Two experienced women imaging radiologists with 12 and 10 years’ experience independently reviewed the MR images while they were blinded to the final pathological results. FA and MD parametric maps were overlaid on DCE-MRI images, which were used as a reference to define the lesion allowing accurate ROI placement.

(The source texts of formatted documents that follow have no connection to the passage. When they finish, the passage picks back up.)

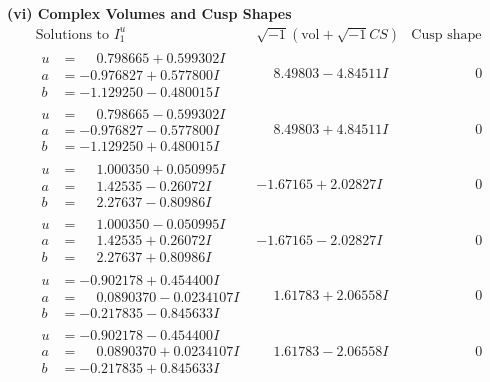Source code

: \documentclass[1p]{elsarticle_modified}
\theoremstyle{definition}
\newcommand{\I}{\sqrt{-1}}
\begin{document}
\newpage\flushleft \textbf{(vi) Complex Volumes and Cusp Shapes}
$$\begin{array}{c|c|c}  
\text{Solutions to }I^u_{1}& \I (\text{vol} + \sqrt{-1}CS) & \text{Cusp shape}\\
 \hline 
\begin{aligned}
u &= \phantom{-}0.798665 + 0.599302 I \\
a &= -0.976827 + 0.577800 I \\
b &= -1.129250 - 0.480015 I\end{aligned}
 & \phantom{-}8.49803 - 4.84511 I & \phantom{-0.000000 } 0 \\ \hline\begin{aligned}
u &= \phantom{-}0.798665 - 0.599302 I \\
a &= -0.976827 - 0.577800 I \\
b &= -1.129250 + 0.480015 I\end{aligned}
 & \phantom{-}8.49803 + 4.84511 I & \phantom{-0.000000 } 0 \\ \hline\begin{aligned}
u &= \phantom{-}1.000350 + 0.050995 I \\
a &= \phantom{-}1.42535 - 0.26072 I \\
b &= \phantom{-}2.27637 - 0.80986 I\end{aligned}
 & -1.67165 + 2.02827 I & \phantom{-0.000000 } 0 \\ \hline\begin{aligned}
u &= \phantom{-}1.000350 - 0.050995 I \\
a &= \phantom{-}1.42535 + 0.26072 I \\
b &= \phantom{-}2.27637 + 0.80986 I\end{aligned}
 & -1.67165 - 2.02827 I & \phantom{-0.000000 } 0 \\ \hline\begin{aligned}
u &= -0.902178 + 0.454400 I \\
a &= \phantom{-}0.0890370 - 0.0234107 I \\
b &= -0.217835 - 0.845633 I\end{aligned}
 & \phantom{-}1.61783 + 2.06558 I & \phantom{-0.000000 } 0 \\ \hline\begin{aligned}
u &= -0.902178 - 0.454400 I \\
a &= \phantom{-}0.0890370 + 0.0234107 I \\
b &= -0.217835 + 0.845633 I\end{aligned}
 & \phantom{-}1.61783 - 2.06558 I & \phantom{-0.000000 } 0 \\ \hline\begin{aligned}

\end{aligned}
\end{array}$$
\end{document}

Other DTI parametric maps including AD, RD, and RA were not been able to be overlaid on a reference image so the ROI was put on the color map alone. A free-hand ROI was drawn to include the largest solid area of the lesion in a single slice, excluding the necrotic, hemorrhagic, and cystic areas.

Final diagnosis

Our standard of reference was the histopathological results. The type of biopsy was determined according to the results of MRI imaging. Tru-cut biopsy was done using a 14–16 gauge core needle if the patient was diagnosed to have recurrent breast carcinoma, traumatic fat necrosis, or postoperative granulation tissue based on MRI. FNAC was performed when the lesion was diagnosed as postoperative collection or seroma based on MRI (Figs. 1,  2).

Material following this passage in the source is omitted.